Section






[Code of Federal Regulations]

[Title 40, Volume 31]

[Revised as of July 1, 2006]

From the U.S. Government Printing Office via GPO Access

[CITE: 40CFR1065.210]



[Page 701-704]

 

                   TITLE 40--PROTECTION OF ENVIRONMENT

 

         CHAPTER I--ENVIRONMENTAL PROTECTION AGENCY (CONTINUED)

 

PART 1065_ENGINE-TESTING PROCEDURES--Table of Contents

 

                    Subpart C_Measurement Instruments

 

Sec.  1065.210  Work input and output sensors.



    (a) Application. Use instruments as specified in this section to 

measure work inputs and outputs during engine operation. We recommend 

that you use sensors, transducers, and meters that meet the 

specifications in Table 1 of Sec.  1065.205. Note that your overall 

systems for measuring work inputs and outputs must meet the linearity 

verifications in Sec.  1065.307. We recommend that you measure work 

inputs and outputs where they cross the system boundary as shown in 

Figure 1 of this section. The system boundary is different for air-

cooled engines than for liquid-cooled engines. If you choose to measure 

work before or after a work conversion, relative to the system boundary, 

use good engineering judgment to estimate any work-conversion



[[Page 702]]



losses in a way that avoids overestimation of total work. For example, 

if it is impractical to instrument the shaft of an exhaust turbine 

generating electrical work, you may decide to measure its converted 

electrical work. In this case, divide the electrical work by an accurate 

value of electrical generator efficiency ([eta]<1), or assume an 

efficiency of 1 ([eta]=1), which would over-estimate brake-specific 

emissions. Do not underestimate the generator's efficiency because this 

would result in an under-estimation of brake-specific emissions. In all 

cases, ensure that you are able to accurately demonstrate compliance 

with the applicable standards.



[[Page 703]]



[GRAPHIC] [TIFF OMITTED] TR13JY05.015



    (b) Shaft work. Use speed and torque transducer outputs to calculate 

total work according to Sec.  1065.650.

    (1) Speed. Use a magnetic or optical shaft-position detector with a 

resolution of at least 60 counts per revolution, in combination with a 

frequency



[[Page 704]]



counter that rejects common-mode noise.

    (2) Torque. You may use a variety of methods to determine engine 

torque. As needed, and based on good engineering judgment, compensate 

for torque induced by the inertia of accelerating and decelerating 

components connected to the flywheel, such as the drive shaft and 

dynamometer rotor. Use any of the following methods to determine engine 

torque:

    (i) Measure torque by mounting a strain gage or similar instrument 

in-line between the engine and dynamometer.

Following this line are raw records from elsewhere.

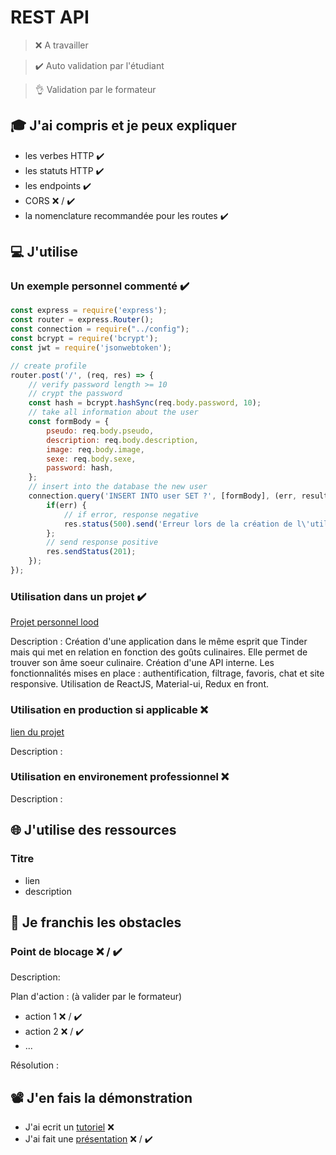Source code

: # REST API

> ❌ A travailler

> ✔️ Auto validation par l'étudiant

> 👌 Validation par le formateur

## 🎓 J'ai compris et je peux expliquer

- les verbes HTTP ✔️
- les statuts HTTP ✔️
- les endpoints ✔️
- CORS ❌ / ✔️
- la nomenclature recommandée pour les routes ✔️

## 💻 J'utilise

### Un exemple personnel commenté ✔️
``` javascript
const express = require('express');
const router = express.Router();
const connection = require("../config");
const bcrypt = require('bcrypt');
const jwt = require('jsonwebtoken');

// create profile
router.post('/', (req, res) => {
    // verify password length >= 10
    // crypt the password
    const hash = bcrypt.hashSync(req.body.password, 10);
    // take all information about the user 
    const formBody = {
        pseudo: req.body.pseudo,
        description: req.body.description,
        image: req.body.image,
        sexe: req.body.sexe,
        password: hash,
    };
    // insert into the database the new user
    connection.query('INSERT INTO user SET ?', [formBody], (err, results) => {
        if(err) {
            // if error, response negative
            res.status(500).send('Erreur lors de la création de l\'utilisateur');
        };
        // send response positive
        res.sendStatus(201);
    });
});
```

### Utilisation dans un projet ✔️

[Projet personnel lood](https://github.com/mathildetho/lood_back/blob/master/routes/users.js)

Description : Création d'une application dans le même esprit que Tinder mais qui met en relation en fonction des goûts culinaires. Elle permet de trouver son âme soeur culinaire. Création d'une API interne. Les fonctionnalités mises en place : authentification, filtrage, favoris, chat et site responsive.
Utilisation de ReactJS, Material-ui, Redux en front.

### Utilisation en production si applicable ❌

[lien du projet](...)

Description :

### Utilisation en environement professionnel ❌

Description :

## 🌐 J'utilise des ressources

### Titre

- lien
- description

## 🚧 Je franchis les obstacles

### Point de blocage ❌ / ✔️

Description:

Plan d'action : (à valider par le formateur)

- action 1 ❌ / ✔️
- action 2 ❌ / ✔️
- ...

Résolution :

## 📽️ J'en fais la démonstration

- J'ai ecrit un [tutoriel](...) ❌
- J'ai fait une [présentation](...) ❌ / ✔️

    (ii) Measure torque by mounting a strain gage or similar instrument 

on a lever arm connected to the dynamometer housing.

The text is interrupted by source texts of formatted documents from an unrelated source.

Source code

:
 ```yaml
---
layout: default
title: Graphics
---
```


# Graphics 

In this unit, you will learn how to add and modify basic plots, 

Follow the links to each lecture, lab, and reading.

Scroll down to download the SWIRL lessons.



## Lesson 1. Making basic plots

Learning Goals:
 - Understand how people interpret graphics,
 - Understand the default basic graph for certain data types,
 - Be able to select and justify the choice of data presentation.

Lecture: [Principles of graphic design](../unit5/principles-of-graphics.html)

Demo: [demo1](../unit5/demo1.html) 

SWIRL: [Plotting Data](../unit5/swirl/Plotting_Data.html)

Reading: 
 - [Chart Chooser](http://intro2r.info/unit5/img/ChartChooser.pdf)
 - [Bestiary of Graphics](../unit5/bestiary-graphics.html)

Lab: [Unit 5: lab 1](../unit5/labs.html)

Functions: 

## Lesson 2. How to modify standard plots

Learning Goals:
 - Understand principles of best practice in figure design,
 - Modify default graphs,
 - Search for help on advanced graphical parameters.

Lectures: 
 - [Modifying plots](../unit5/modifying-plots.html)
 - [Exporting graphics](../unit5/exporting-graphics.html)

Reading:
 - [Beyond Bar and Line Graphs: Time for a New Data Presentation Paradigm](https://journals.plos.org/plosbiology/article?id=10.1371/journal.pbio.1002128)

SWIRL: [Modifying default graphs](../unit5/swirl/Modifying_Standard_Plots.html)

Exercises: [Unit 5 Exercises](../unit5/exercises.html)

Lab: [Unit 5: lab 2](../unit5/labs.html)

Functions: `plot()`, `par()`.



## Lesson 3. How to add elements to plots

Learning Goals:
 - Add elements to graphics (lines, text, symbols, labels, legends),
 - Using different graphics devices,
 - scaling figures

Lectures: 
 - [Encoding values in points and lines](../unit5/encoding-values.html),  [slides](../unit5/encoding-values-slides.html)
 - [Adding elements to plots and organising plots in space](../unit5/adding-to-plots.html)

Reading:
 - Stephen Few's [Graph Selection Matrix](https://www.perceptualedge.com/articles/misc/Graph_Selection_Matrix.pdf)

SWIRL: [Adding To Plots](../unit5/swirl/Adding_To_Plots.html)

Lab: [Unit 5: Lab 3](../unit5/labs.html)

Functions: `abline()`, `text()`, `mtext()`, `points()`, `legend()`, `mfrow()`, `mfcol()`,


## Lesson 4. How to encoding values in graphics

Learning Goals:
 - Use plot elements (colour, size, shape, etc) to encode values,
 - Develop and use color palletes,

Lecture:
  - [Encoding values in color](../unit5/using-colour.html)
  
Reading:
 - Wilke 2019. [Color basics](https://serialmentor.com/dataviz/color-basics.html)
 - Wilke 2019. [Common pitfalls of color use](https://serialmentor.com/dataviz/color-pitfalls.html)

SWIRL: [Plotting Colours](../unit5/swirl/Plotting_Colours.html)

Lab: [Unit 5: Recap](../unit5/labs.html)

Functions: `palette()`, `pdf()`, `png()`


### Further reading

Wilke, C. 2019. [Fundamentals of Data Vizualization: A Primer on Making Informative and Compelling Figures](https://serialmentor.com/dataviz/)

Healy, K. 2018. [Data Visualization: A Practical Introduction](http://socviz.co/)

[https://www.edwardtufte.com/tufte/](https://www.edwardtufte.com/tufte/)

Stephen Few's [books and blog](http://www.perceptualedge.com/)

    (iii) Calculate torque from internal dynamometer signals, such as 

armature current, as long as you calibrate this measurement as described 

in Sec.  1065.310.

    (c) Electrical work. Use a watt-hour meter output to calculate total 

work according to Sec.  1065.650. Use a watt-hour meter that outputs 

active power (kW). Watt-hour meters typically combine a Wheatstone 

bridge voltmeter and a Hall-effect clamp-on ammeter into a single 

microprocessor-based instrument that analyzes and outputs several 

parameters, such as alternating or direct current voltage (V), current 

(A), power factor (pf), apparent power (VA), reactive power (VAR), and 

active power (W).

    (d) Pump, compressor or turbine work. Use pressure transducer and 

flow-meter outputs to calculate total work according to Sec.  1065.650. 

For flow meters, see Sec.  1065.220 through Sec.  1065.248.